Pago Pago, AMERICAN SAMOA — Argosy University’s participation in the student financial aid — Title IV — programs has been terminated by the US Department of Education, which gave an effective date of Feb. 27th, which is also the date of a USDOE letter to Mark E. Dottore, the federal court-appointed Receiver for Argosy and other institutions owned by California-based Dream Center Education Holdings (DCEH) LLC.

Additionally, Argosy has not paid more than $16 million in student-stipends, received under the Title IV programs.

Argosy- Hawaii campus oversees the American Samoa branch.

The Feb. 27th letter from Michael J. Frola, director of USDOE Multi-Regional and Foreign Schools Participation Division (MRFSPD), also denies the request for change of ownership pertaining to Argosy, which was previously owned by Education Management Corporation (or EDMC).

In the letter — which was also addressed to DCEH board chairman Randall K. Barton — Frola noted that MRFSPD has received Argosy’s application for approval of change in ownership (CIO) or structure resulting in a change of control. The CIO was accomplished pursuant to terms of the purchase agreement dated Feb. 24, 2017 between EDMC and the Dream Center Foundation, a California nonprofit corporation, and its affiliates including DCEH. The CIO’s final closing was January of last year

The parties to the purchase agreement also requested USDOE’s approval of the institution’s conversion from for-profit to nonprofit status as a result of its new ownership, said Frola, who noted that the letter addressed only USDOE’s determination in regards to Argosy — but not other institutions owned by DCEH.

USDOE “has determined that the application for the CIO and the request to convert to nonprofit status cannot be approved because the Institution does not meet certain required standards,” said Frola, who then explained in detail those standards under federal law and regulations.

“Accordingly, Argosy’s participation in the student financial assistance programs... is ended as of the date of this letter,” he said in the letter, which details DCEH’s responsibility as required by law in order for Argosy to continue to participate in student financial aid programs.

Frola said USDOE “has determined that Argosy’s failure to properly administer program funds entrusted to it, constitutes a grievous breach of its fiduciary duty” to USDOE.

He explained that when DCEH and its subsidiaries were appointed a Receiver on Jan. 18, 2019, by the federal court in Cleveland, Ohio, the USDOE placed Argosy on HCM2 — the second level under federal law for “heightened cash monitoring payment”.

However, in late January 2019, USDOE “began to hear numerous complaints from students and parents that Argosy had failed to pay credit balances owed to its students,” said Frola referring to the stipends.

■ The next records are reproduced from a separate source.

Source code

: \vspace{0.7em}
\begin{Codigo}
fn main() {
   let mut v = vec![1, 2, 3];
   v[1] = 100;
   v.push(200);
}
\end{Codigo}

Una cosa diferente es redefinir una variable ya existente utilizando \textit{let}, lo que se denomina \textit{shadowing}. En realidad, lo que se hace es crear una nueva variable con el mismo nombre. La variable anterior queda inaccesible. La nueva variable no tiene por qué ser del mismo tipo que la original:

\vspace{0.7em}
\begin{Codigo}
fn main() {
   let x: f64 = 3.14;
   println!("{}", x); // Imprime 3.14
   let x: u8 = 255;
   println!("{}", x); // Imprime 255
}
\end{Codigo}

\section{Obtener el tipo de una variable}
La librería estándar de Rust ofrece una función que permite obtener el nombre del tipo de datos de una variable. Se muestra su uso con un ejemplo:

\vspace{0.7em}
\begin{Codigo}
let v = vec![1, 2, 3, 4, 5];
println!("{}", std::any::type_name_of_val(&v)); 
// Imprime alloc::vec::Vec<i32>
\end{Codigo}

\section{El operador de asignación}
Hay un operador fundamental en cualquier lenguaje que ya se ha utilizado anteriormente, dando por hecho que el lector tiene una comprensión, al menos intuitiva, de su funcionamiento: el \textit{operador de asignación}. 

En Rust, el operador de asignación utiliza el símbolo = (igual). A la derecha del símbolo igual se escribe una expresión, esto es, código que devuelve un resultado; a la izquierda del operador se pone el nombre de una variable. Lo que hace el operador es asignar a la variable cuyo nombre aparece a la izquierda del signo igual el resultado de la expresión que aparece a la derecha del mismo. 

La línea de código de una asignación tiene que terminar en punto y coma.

Therefore, on Feb. 6th, USDOE requested the Receiver to provide a list of all unpaid stipends that Argosy owed students.

The Receiver the following day provided a summary table and a zip-file of unpaid student stipends.

“The zip-file showed that Argosy had not paid [student] stipends totaling $16,299,840,” said Frola.

Details and attachments included in Frola’s letter shows that Argosy received nearly $13 million under Title IV programs during the first-two months of 2019 but Argosy paid its staff, vendors and DCEH payroll expenses while maintaining only $8.11 million in the receivership account.

Frola said Argosy paid its expenses — including payroll — “instead of ensuring that all Title IV credit balances were paid to its students and parents.” Additionally, student stipends were required to be paid under HCM2 regulations before DCEH, and now the Receiver obtain reimbursement from USDOE.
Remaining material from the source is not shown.